* [What you are asked to do]: Starting at the line that holds "decentralized applications. It", transcribe every line to the end of the data exactly; include no other lines.

* [Data for this exercise]:
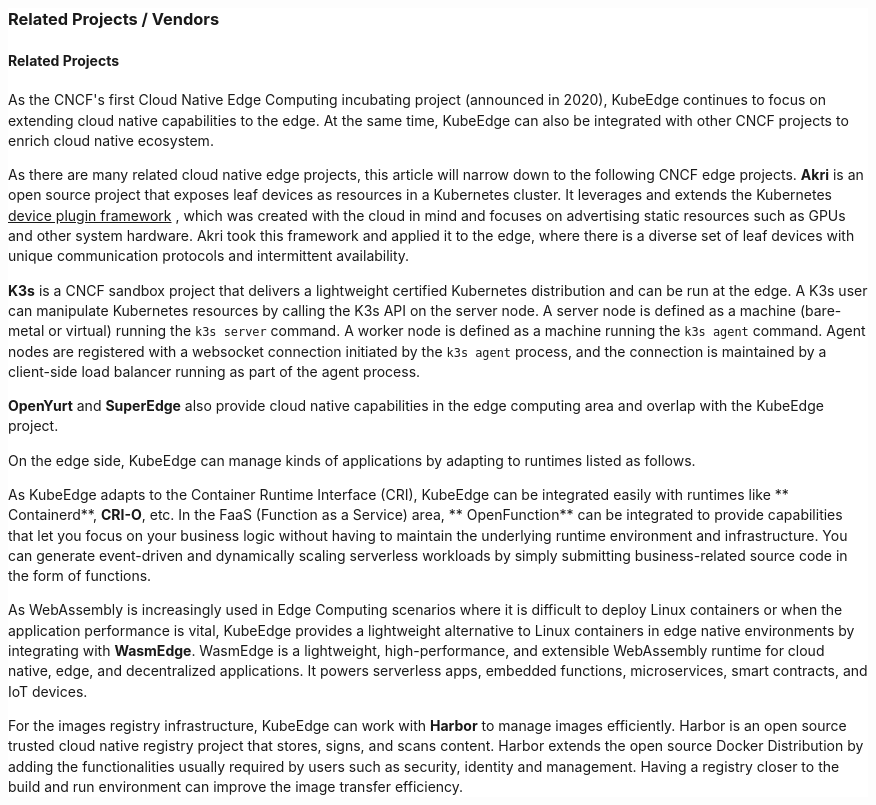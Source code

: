 ### Related Projects / Vendors

#### Related Projects

As the CNCF's first Cloud Native Edge Computing incubating project (announced in
2020), KubeEdge continues to focus on extending cloud native capabilities to the
edge. At the same time, KubeEdge can also be integrated with other CNCF projects
to enrich cloud native ecosystem.

As there are many related cloud native edge projects, this article will narrow
down to the following CNCF edge projects. **Akri** is an open source project
that exposes leaf devices as resources in a Kubernetes cluster. It leverages and
extends the
Kubernetes [device plugin framework](https://kubernetes.io/docs/concepts/extend-kubernetes/compute-storage-net/device-plugins/)
, which was created with the cloud in mind and focuses on advertising static
resources such as GPUs and other system hardware. Akri took this framework and
applied it to the edge, where there is a diverse set of leaf devices with unique
communication protocols and intermittent availability.

**K3s** is a CNCF sandbox project that delivers a lightweight certified
Kubernetes distribution and can be run at the edge. A K3s user can manipulate
Kubernetes resources by calling the K3s API on the server node. A server node is
defined as a machine (bare-metal or virtual) running the `k3s server` command. A
worker node is defined as a machine running the `k3s agent` command. Agent nodes
are registered with a websocket connection initiated by the `k3s agent` process,
and the connection is maintained by a client-side load balancer running as part
of the agent process.

**OpenYurt** and **SuperEdge** also provide cloud native capabilities in the
edge computing area and overlap with the KubeEdge project.

On the edge side, KubeEdge can manage kinds of applications by adapting to
runtimes listed as follows.

As KubeEdge adapts to the Container Runtime Interface (CRI), KubeEdge can be
integrated easily with runtimes like **
Containerd**, **CRI-O**, etc. In the FaaS (Function as a Service) area, **
OpenFunction** can be integrated to provide capabilities that let you focus on
your business logic without having to maintain the underlying runtime
environment and infrastructure. You can generate event-driven and dynamically
scaling serverless workloads by simply submitting business-related source code
in the form of functions.

As WebAssembly is increasingly used in Edge Computing scenarios where it is
difficult to deploy Linux containers or when the application performance is
vital, KubeEdge provides a lightweight alternative to Linux containers in edge
native environments by integrating with **WasmEdge**. WasmEdge is a lightweight,
high-performance, and extensible WebAssembly runtime for cloud native, edge, and
decentralized applications. It powers serverless apps, embedded functions,
microservices, smart contracts, and IoT devices.

For the images registry infrastructure, KubeEdge can work with **Harbor** to
manage images efficiently. Harbor is an open source trusted cloud native
registry project that stores, signs, and scans content. Harbor extends the open
source Docker Distribution by adding the functionalities usually required by
users such as security, identity and management. Having a registry closer to the
build and run environment can improve the image transfer efficiency.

* [Response to the task]:
decentralized applications. It powers serverless apps, embedded functions,
microservices, smart contracts, and IoT devices.

For the images registry infrastructure, KubeEdge can work with **Harbor** to
manage images efficiently. Harbor is an open source trusted cloud native
registry project that stores, signs, and scans content. Harbor extends the open
source Docker Distribution by adding the functionalities usually required by
users such as security, identity and management. Having a registry closer to the
build and run environment can improve the image transfer efficiency.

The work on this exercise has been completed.